Internal chase inquiry planned

A readout of the dashboard camera player of the unmarked Dodge Charger of Lt. Ransom Williams of the Charleston County Sheriff's Office shows the car approaching the Don Holt bridge at 122 miles per hour on his way to join the chase of Timothy Shawn McManus near Awendaw.

An internal investigation will review last week's high-speed chase involving Sheriff Al Cannon "in its entirety" and determine whether policies were violated, officials said Tuesday.

The pursuit spanned 25 miles, reached speeds of more than 120 mph and ended with Cannon and two deputies shooting out the tires of Timothy Shawn McManus' Dodge pickup truck.

It also included police video showing that a police dog was allowed to chew on McManus for 23 seconds after several officers had him on the ground.

Cannon and other spokesmen for the Charleston County Sheriff's Office have been reticent about the Jan. 30 pursuit since the sheriff acknowledged slapping the 31-year-old McManus after he was handcuffed.

Publicly, the admission has prompted some area residents to commend Cannon, while others started an online petition calling for his resignation.

"The sheriff's office is ... conducting an internal investigation to review this incident in its entirety, which includes reviewing its policies and procedures," Capt. Eric Watson, the sheriff's criminal investigations commander, said Tuesday. "Until these investigations have concluded, it would be inappropriate for me to comment any further."

Some of the procedures in question deal with vehicle pursuits, the use of police dogs and the approach to conducting a "high-risk" traffic stop.

The policies prohibit the use of unmarked cruisers during chases unless in cases of imminent risk to human life. Lt. Ransom Williams, a supervisor in an unmarked Dodge Charger, was the one who had taken control of the chase when it ended on Steed Creek Road.

They also state that a police dog should be used against a suspect when it "reasonably appears necessary to apprehend or secure" him. A video of McManus' arrest appears to show him subdued by several deputies when a dog bites him.

The Sheriff's Office said he was continuing to resist and later tried to spit on deputies.
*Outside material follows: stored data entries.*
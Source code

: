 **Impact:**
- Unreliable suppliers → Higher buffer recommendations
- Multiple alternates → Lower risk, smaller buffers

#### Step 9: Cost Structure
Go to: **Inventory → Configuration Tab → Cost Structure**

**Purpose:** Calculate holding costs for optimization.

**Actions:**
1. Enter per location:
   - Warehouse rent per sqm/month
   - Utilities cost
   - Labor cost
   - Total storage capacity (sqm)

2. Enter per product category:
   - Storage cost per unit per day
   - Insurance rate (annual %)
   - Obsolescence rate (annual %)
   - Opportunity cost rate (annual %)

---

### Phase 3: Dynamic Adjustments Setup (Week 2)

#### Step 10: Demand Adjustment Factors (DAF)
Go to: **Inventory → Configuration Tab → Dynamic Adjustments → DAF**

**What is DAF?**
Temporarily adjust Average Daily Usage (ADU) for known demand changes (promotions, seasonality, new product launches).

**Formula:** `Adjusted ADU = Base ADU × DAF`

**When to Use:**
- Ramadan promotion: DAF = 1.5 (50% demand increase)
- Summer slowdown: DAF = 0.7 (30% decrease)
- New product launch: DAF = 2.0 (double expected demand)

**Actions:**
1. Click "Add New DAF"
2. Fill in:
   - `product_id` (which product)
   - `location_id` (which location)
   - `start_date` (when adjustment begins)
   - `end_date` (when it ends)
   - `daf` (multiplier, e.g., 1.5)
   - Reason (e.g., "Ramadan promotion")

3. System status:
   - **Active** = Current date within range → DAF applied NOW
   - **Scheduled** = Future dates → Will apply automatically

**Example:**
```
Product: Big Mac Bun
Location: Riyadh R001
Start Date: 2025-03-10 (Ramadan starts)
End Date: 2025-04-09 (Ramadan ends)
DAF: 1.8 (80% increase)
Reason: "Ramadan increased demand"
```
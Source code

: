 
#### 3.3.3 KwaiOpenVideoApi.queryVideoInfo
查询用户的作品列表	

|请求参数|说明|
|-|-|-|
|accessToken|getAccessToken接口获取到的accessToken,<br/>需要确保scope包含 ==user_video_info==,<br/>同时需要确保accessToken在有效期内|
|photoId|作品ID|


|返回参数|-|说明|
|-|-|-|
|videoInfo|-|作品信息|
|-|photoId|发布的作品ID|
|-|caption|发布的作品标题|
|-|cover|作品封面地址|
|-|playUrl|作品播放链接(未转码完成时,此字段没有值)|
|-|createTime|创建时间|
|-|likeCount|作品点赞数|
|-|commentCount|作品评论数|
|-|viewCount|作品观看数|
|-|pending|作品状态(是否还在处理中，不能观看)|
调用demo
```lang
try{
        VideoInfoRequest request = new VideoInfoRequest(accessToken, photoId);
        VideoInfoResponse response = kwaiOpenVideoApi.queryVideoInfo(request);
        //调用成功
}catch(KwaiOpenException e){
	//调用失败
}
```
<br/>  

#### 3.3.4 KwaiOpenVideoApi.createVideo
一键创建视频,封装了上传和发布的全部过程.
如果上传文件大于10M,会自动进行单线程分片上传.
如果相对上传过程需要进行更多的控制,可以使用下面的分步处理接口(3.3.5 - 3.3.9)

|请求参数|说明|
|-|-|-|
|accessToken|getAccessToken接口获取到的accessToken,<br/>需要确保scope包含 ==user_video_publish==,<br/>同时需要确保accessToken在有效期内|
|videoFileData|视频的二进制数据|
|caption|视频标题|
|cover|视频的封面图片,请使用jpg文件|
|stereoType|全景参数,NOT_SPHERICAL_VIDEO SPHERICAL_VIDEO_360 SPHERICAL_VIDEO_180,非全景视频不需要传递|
A separate procedural guideline also instructs deputies making a "high-risk" traffic stop to take cover, then order a driver to drop the keys out the window, get out and drop to the ground.

After McManus' pickup went off the road, he got out. He was immediately punched by Williams, who had been approaching McManus with his handgun drawn.

Williams pulled him down and continued to hit him as other deputies joined in subduing him. It is unknown what was said between Williams and McManus because the video has no audio.

Asked to explain whether any of the guidelines were broken, sheriff's officials have repeatedly declined to comment. They cited ongoing investigations by the State Law Enforcement Division.

Kathryn Richardson, a spokeswoman for SLED, refused to discuss exactly what the agency would investigate. The chase has involved the allegations of abuse and the question of whether the use of deadly force was appropriate when deputies fired at McManus' pickup, which is typically investigated by SLED.

Cannon, who started the chase in his personal vehicle when he saw McManus' pickup traveling erratically, has insisted that his actions and those of his deputies were justified because McManus was putting other lives in danger.

Geoff Alpert, a criminal justice professor at the University of South Carolina, said the Sheriff's Office should ask an outside agency to review its policies.

"When you're dealing with a boss, who's an elected official, a different agency should do the job," he said. "It would be difficult for internal affairs."